Saved data entries:
★ ★ ★ ★ ★

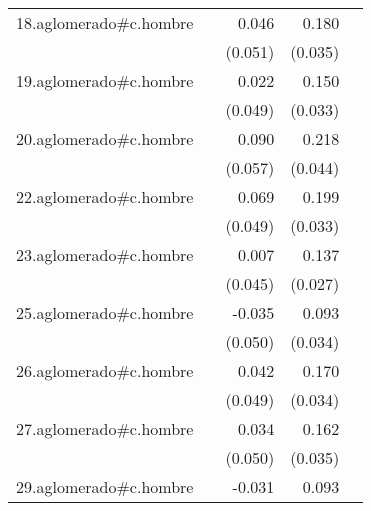 {\begin{longtable}{l*{4}{D{.}{.}{-1}}}
\addlinespace
18.aglomerado#c.hombre&                     &       0.046         &       0.180\sym{***}&                     \\
            &                     &     (0.051)         &     (0.035)         &                     \\
\addlinespace
19.aglomerado#c.hombre&                     &       0.022         &       0.150\sym{***}&                     \\
            &                     &     (0.049)         &     (0.033)         &                     \\
\addlinespace
20.aglomerado#c.hombre&                     &       0.090         &       0.218\sym{***}&                     \\
            &                     &     (0.057)         &     (0.044)         &                     \\
\addlinespace
22.aglomerado#c.hombre&                     &       0.069         &       0.199\sym{***}&                     \\
            &                     &     (0.049)         &     (0.033)         &                     \\
\addlinespace
23.aglomerado#c.hombre&                     &       0.007         &       0.137\sym{***}&                     \\
            &                     &     (0.045)         &     (0.027)         &                     \\
\addlinespace
25.aglomerado#c.hombre&                     &      -0.035         &       0.093\sym{**} &                     \\
            &                     &     (0.050)         &     (0.034)         &                     \\
\addlinespace
26.aglomerado#c.hombre&                     &       0.042         &       0.170\sym{***}&                     \\
            &                     &     (0.049)         &     (0.034)         &                     \\
\addlinespace
27.aglomerado#c.hombre&                     &       0.034         &       0.162\sym{***}&                     \\
            &                     &     (0.050)         &     (0.035)         &                     \\
\addlinespace
29.aglomerado#c.hombre&                     &      -0.031         &       0.093\sym{**} &                     \\

\end{longtable}}
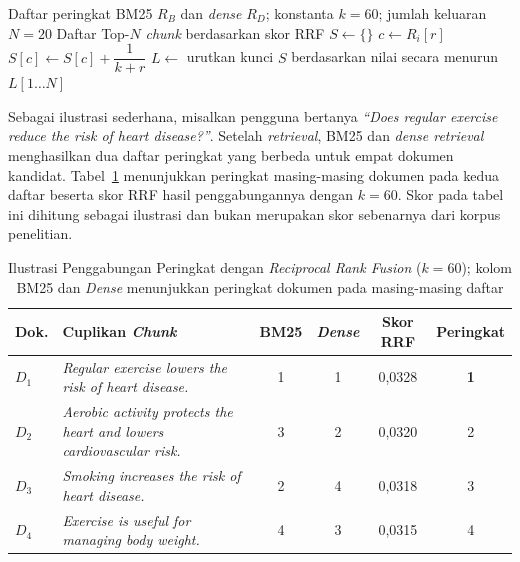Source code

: \begin{algorithm}[H]
\caption{Penggabungan Peringkat dengan \textit{Reciprocal Rank Fusion} (RRF)}
\label{alg:rrf}
\begin{algorithmic}[1]
\Require Daftar peringkat BM25 $R_B$ dan \textit{dense} $R_D$; konstanta $k = 60$; jumlah keluaran $N = 20$
\Ensure Daftar Top-$N$ \textit{chunk} berdasarkan skor RRF
\State $S \gets \{\}$ 
    \State $c \gets R_i[r]$ 
    \State $S[c] \gets S[c] + \dfrac{1}{k + r}$ 
  \EndFor
\EndFor
\State $L \gets$ urutkan kunci $S$ berdasarkan nilai secara menurun
\State \Return $L[1 \ldots N]$
\end{algorithmic}
\end{algorithm}

Sebagai ilustrasi sederhana, misalkan pengguna bertanya \textit{``Does regular exercise reduce the risk of heart disease?''}. Setelah \textit{retrieval}, BM25 dan \textit{dense retrieval} menghasilkan dua daftar peringkat yang berbeda untuk empat dokumen kandidat. Tabel~\ref{tbl:rrf-contoh} menunjukkan peringkat masing-masing dokumen pada kedua daftar beserta skor RRF hasil penggabungannya dengan $k = 60$. Skor pada tabel ini dihitung sebagai ilustrasi dan bukan merupakan skor sebenarnya dari korpus penelitian.

\begin{table}[H]
\centering
\footnotesize
\setlength{\tabcolsep}{4pt}
\caption{Ilustrasi Penggabungan Peringkat dengan \textit{Reciprocal Rank Fusion} ($k = 60$); kolom BM25 dan \textit{Dense} menunjukkan peringkat dokumen pada masing-masing daftar}
\label{tbl:rrf-contoh}
\begin{tabular}{p{0.7cm} p{4.8cm} c c c c}
\toprule
\textbf{Dok.} & \textbf{Cuplikan \textit{Chunk}} & \textbf{BM25} & \textbf{\textit{Dense}} & \textbf{Skor RRF} & \textbf{Peringkat} \\
\midrule
$D_1$ & \textit{Regular exercise lowers the risk of heart disease.} & 1 & 1 & 0{,}0328 & \textbf{1} \\
\addlinespace
$D_2$ & \textit{Aerobic activity protects the heart and lowers cardiovascular risk.} & 3 & 2 & 0{,}0320 & 2 \\
\addlinespace
$D_3$ & \textit{Smoking increases the risk of heart disease.} & 2 & 4 & 0{,}0318 & 3 \\
\addlinespace
$D_4$ & \textit{Exercise is useful for managing body weight.} & 4 & 3 & 0{,}0315 & 4 \\
\bottomrule
\end{tabular}
\end{table}

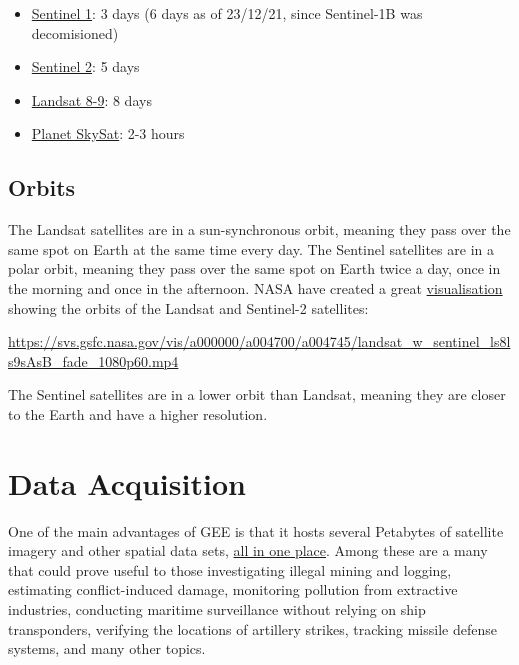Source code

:\documentclass[
  letterpaper,
  DIV=11,
  numbers=noendperiod]{scrreprt}
\providecommand{\tightlist}{%
  \setlength{\itemsep}{0pt}\setlength{\parskip}{0pt}}\usepackage{longtable,booktabs,array}
\begin{document}
\begin{itemize}
\tightlist
\item
  \href{https://sentinels.copernicus.eu/web/sentinel/user-guides/sentinel-1-sar/revisit-and-coverage}{Sentinel
  1}: 3 days (6 days as of 23/12/21, since Sentinel-1B was decomisioned)
\item
  \href{https://sentinel.esa.int/web/sentinel/missions/sentinel-2}{Sentinel
  2}: 5 days
\item
  \href{https://landsat.gsfc.nasa.gov/satellites/landsat-9/\#:~:text=Landsat\%209\%20replaces\%20Landsat\%207,for\%20Landsat\%208\%20\%2B\%20Landsat\%207.}{Landsat
  8-9}: 8 days
\item
  \href{https://www.planet.com/pulse/12x-rapid-revisit-announcement/}{Planet
  SkySat}: 2-3 hours
\end{itemize}

\hypertarget{orbits}{%
\section{Orbits}\label{orbits}}

The Landsat satellites are in a sun-synchronous orbit, meaning they pass
over the same spot on Earth at the same time every day. The Sentinel
satellites are in a polar orbit, meaning they pass over the same spot on
Earth twice a day, once in the morning and once in the afternoon. NASA
have created a great
\href{https://svs.gsfc.nasa.gov/4745}{visualisation} showing the orbits
of the Landsat and Sentinel-2 satellites:

\url{https://svs.gsfc.nasa.gov/vis/a000000/a004700/a004745/landsat_w_sentinel_ls8ls9sAsB_fade_1080p60.mp4}

The Sentinel satellites are in a lower orbit than Landsat, meaning they
are closer to the Earth and have a higher resolution.

\hypertarget{data-acquisition}{%
\chapter{Data Acquisition}\label{data-acquisition}}

One of the main advantages of GEE is that it hosts several Petabytes of
satellite imagery and other spatial data sets,
\href{https://developers.google.com/earth-engine/datasets}{all in one
place}. Among these are a many that could prove useful to those
investigating illegal mining and logging, estimating conflict-induced
damage, monitoring pollution from extractive industries, conducting
maritime surveillance without relying on ship transponders, verifying
the locations of artillery strikes, tracking missile defense systems,
and many other topics.
\end{document}
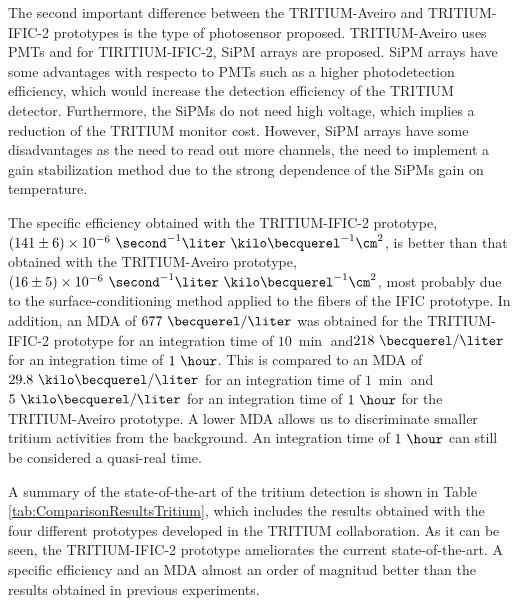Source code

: \begin{enumerate}
The second important difference between the TRITIUM-Aveiro and TRITIUM-IFIC-2 prototypes is the type of photosensor proposed. TRITIUM-Aveiro uses PMTs and for TIRITIUM-IFIC-2, SiPM arrays are proposed. SiPM arrays have some advantages with respecto to PMTs such as a higher photodetection efficiency, which would increase the detection efficiency of the TRITIUM detector. Furthermore, the SiPMs do not need high voltage, which implies a reduction of the TRITIUM monitor cost. However, SiPM arrays have some disadvantages as the need to read out more channels, the need to implement a gain stabilization method due to the strong dependence of the SiPMs gain on temperature.

The specific efficiency obtained with the TRITIUM-IFIC-2 prototype, $(141 \pm 6) \times 10^{-6}~ \second^{-1}  \liter ~ \kilo\becquerel^{-1} \cm^2$, is better than that obtained with the TRITIUM-Aveiro prototype, $(16 \pm 5)\times 10^{-6}~ \second^{-1}  \liter ~ \kilo\becquerel^{-1} \cm^2$, most probably due to the surface-conditioning method applied to the fibers of the IFIC prototype. In addition, an MDA of $677~\becquerel/\liter$ was obtained for the TRITIUM-IFIC-2 prototype for an integration time of $10~\min$ and$218~\becquerel/\liter$ for an integration time of $1~\hour$. This is compared to an MDA of $29.8~\kilo\becquerel/\liter$ for an integration time of $1~\min$ and $5~\kilo\becquerel/\liter$ for an integration time of $1~\hour$ for the TRITIUM-Aveiro prototype. A lower MDA allows us to discriminate smaller tritium activities from the background. An integration time of $1~\hour$ can still be considered a quasi-real time.

A summary of the state-of-the-art of the tritium detection is shown in Table \ref{tab:ComparisonResultsTritium}, which includes the results obtained with the four different prototypes developed in the TRITIUM collaboration. As it can be seen, the TRITIUM-IFIC-2 prototype ameliorates the current state-of-the-art. A specific efficiency and an MDA almost an order of magnitud better than the results obtained in previous experiments.


\end{enumerate}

★ ★ ★ ★ ★

What to do
In the data above, copy every line where the string "dengan" appears.

Solution for this problem
\caption{Penggabungan Peringkat dengan \textit{Reciprocal Rank Fusion} (RRF)}
Sebagai ilustrasi sederhana, misalkan pengguna bertanya \textit{``Does regular exercise reduce the risk of heart disease?''}. Setelah \textit{retrieval}, BM25 dan \textit{dense retrieval} menghasilkan dua daftar peringkat yang berbeda untuk empat dokumen kandidat. Tabel~\ref{tbl:rrf-contoh} menunjukkan peringkat masing-masing dokumen pada kedua daftar beserta skor RRF hasil penggabungannya dengan $k = 60$. Skor pada tabel ini dihitung sebagai ilustrasi dan bukan merupakan skor sebenarnya dari korpus penelitian.
\caption{Ilustrasi Penggabungan Peringkat dengan \textit{Reciprocal Rank Fusion} ($k = 60$); kolom BM25 dan \textit{Dense} menunjukkan peringkat dokumen pada masing-masing daftar}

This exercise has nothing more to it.